False Expectations: Politics and the Pursuit of the Saskatchewan Myth.


Walby, Kevin


False Expectations: Politics and the Pursuit of the Saskatchewan Myth. Dale Eisler. Regina: CPRC Press, 2006. $24.95 sc. 251 pp.

False Expectations centers around an idea of the Saskatchewan myth: that Saskatchewan is a bountiful land where success can be achieved. For Eisler (p. xi), "this belief in a greater future is at the core of Saskatchewan identity." The argument is that the myth can never be actualized. Saskatchewan is no El Dorado, though it often has been depicted as a lucrative promised land in national and provincial propaganda. This book will interest lay and scholarly readers concerned with Saskatchewan's place in Canada's history.

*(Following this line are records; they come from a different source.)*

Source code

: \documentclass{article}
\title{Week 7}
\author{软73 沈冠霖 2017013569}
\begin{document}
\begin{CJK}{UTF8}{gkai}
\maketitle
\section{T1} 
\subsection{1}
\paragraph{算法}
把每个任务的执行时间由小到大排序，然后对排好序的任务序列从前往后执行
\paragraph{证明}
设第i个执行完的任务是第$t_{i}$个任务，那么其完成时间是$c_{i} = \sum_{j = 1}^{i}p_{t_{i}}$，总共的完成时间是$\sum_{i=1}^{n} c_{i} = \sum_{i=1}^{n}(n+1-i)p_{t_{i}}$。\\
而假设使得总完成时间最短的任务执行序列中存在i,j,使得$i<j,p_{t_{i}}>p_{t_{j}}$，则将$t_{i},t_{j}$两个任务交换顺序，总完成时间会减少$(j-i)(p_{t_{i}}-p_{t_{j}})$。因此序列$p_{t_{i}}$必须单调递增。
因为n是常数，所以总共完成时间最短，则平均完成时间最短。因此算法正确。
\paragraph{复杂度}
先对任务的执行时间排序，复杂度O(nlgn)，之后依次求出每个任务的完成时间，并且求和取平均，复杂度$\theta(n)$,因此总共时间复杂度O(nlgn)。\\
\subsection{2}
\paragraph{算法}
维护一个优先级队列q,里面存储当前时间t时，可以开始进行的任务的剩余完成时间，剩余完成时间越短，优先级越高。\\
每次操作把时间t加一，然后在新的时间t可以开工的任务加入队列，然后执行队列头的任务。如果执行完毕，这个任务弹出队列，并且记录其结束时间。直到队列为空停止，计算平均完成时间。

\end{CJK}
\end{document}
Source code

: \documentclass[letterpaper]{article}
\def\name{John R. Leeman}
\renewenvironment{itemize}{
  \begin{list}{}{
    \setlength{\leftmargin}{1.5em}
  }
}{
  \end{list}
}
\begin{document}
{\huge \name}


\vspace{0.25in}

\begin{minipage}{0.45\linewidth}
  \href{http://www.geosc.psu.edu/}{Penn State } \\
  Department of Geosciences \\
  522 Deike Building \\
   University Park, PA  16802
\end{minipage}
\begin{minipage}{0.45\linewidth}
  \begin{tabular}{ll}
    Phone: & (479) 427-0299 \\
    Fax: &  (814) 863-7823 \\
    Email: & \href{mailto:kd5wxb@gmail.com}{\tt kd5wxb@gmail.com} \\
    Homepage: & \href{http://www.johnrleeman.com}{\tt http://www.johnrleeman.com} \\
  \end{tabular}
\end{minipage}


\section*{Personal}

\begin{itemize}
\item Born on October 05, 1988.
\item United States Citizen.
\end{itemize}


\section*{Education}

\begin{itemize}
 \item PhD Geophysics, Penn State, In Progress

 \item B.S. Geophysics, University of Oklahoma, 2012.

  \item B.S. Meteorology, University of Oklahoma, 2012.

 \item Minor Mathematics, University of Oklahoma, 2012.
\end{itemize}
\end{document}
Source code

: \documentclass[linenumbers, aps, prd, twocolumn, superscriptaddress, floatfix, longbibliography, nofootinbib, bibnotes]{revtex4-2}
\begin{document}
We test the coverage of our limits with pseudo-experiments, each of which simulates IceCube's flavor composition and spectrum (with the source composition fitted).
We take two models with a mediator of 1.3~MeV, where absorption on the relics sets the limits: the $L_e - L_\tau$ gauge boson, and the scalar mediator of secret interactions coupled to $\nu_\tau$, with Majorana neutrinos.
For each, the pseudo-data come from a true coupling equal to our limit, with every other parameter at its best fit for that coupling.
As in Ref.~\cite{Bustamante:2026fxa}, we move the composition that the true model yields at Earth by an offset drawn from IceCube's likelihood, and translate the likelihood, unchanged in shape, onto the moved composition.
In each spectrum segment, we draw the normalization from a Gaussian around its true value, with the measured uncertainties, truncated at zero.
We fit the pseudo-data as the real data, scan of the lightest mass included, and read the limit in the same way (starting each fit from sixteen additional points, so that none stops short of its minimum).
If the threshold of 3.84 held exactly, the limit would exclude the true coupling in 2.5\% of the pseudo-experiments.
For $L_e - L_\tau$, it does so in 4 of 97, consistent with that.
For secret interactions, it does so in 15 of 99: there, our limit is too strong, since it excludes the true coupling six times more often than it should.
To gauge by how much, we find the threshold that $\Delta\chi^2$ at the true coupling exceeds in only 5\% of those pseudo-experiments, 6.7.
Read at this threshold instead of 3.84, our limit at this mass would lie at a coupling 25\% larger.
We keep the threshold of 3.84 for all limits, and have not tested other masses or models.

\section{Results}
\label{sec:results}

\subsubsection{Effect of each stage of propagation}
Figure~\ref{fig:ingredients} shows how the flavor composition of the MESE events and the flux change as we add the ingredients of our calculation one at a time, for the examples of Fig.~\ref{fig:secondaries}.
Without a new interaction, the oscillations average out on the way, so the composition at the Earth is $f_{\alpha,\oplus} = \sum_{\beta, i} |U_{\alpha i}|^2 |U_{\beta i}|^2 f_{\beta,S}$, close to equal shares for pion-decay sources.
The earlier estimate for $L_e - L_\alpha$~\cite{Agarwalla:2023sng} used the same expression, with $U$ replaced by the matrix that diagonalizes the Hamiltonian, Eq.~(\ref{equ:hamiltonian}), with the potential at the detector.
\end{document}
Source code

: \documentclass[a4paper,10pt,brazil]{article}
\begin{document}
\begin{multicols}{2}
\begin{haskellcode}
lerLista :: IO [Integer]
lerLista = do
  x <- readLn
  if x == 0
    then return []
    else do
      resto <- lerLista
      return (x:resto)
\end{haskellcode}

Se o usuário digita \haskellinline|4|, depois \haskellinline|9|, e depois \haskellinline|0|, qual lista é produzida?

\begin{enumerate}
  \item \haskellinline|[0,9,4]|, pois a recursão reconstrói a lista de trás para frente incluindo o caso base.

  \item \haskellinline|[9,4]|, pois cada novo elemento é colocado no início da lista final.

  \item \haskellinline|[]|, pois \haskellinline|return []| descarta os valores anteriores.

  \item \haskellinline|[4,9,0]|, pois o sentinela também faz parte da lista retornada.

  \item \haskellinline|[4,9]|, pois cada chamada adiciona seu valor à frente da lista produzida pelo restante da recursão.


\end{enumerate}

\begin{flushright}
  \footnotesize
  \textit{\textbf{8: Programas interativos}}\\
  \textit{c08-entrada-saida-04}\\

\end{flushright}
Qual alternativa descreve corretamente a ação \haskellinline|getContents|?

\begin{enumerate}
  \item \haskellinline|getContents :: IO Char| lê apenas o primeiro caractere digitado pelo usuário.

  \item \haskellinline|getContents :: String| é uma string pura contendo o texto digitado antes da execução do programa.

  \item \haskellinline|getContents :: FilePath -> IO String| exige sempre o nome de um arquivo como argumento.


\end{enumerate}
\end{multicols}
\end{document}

Eisler's lucid history traces key events related to Saskatchewan's political and economic history. Early surveyors like John Palliser in the late 1850s declared the mid-west a desert unfit for "civilized man." In the 1870s, John Macoun described the prairies as a fertile region that could sustain large populations. Immigration advertisements in Europe claimed the prairies could support 50 million people. However, western settlers were kept as an economic colony of central Canada through various federal governments' commitment to high tariffs. Eisler writes that "the farm economy would create the wealth that would be cycled from abroad into the tariff-protected manufacturing economy of central Canada" (p. 27). Highly fluctuating incomes of agriculture settlements made the elevated charges of farming difficult to shoulder. The Seed Grain Act of 1908 and the Hail Insurance Act of 1912 sought to provide farmers some protection from crop failure and damage. Groups like the Saskatchewan Agriculture Credit Commission believed co-operation should be the guiding principle of the Saskatchewan farm economy. Growing connections between farming and labour politics allowed for the creation of the Co-operative Commonwealth Federation (CCF) and the writing of the Regina Manifesto. Eisler chronicles Tommy Douglas' Fabian leadership of the CCF through the 1940s and 1950s, the creation of the initial Crown Corporations, the development of a public health-care system, and the move toward developing a natural resource sector with the rise to power of Ross Thatcher's Liberals.

Though Eisler does a decent job of substantiating his claims throughout False Expectations, it must be asked what a focus on such a spatialization of politics (e.g., "the province") truncates from a history of the region. A strong focus on the Saskatchewan myth glosses over local forms of contestation based on urban place attachment. For instance, Eisler argues im/migration policy was focussed around settling the grain belt and making it productive. While this is valid, the Temperance Movement was also a major factor that influenced migration eastward from Ontario cities. The Temperance Colonization Society (TCS) wanted to build a western utopia free from eastern vices, and was a fundamental influence shaping the character of many towns and cities. The streets of Saskatoon, for example, were laid out by the TCS. A significant regulatory agent in turn-of-the-twentieth-century Saskatoon, the TCS even influenced where ferry and commercial services were located.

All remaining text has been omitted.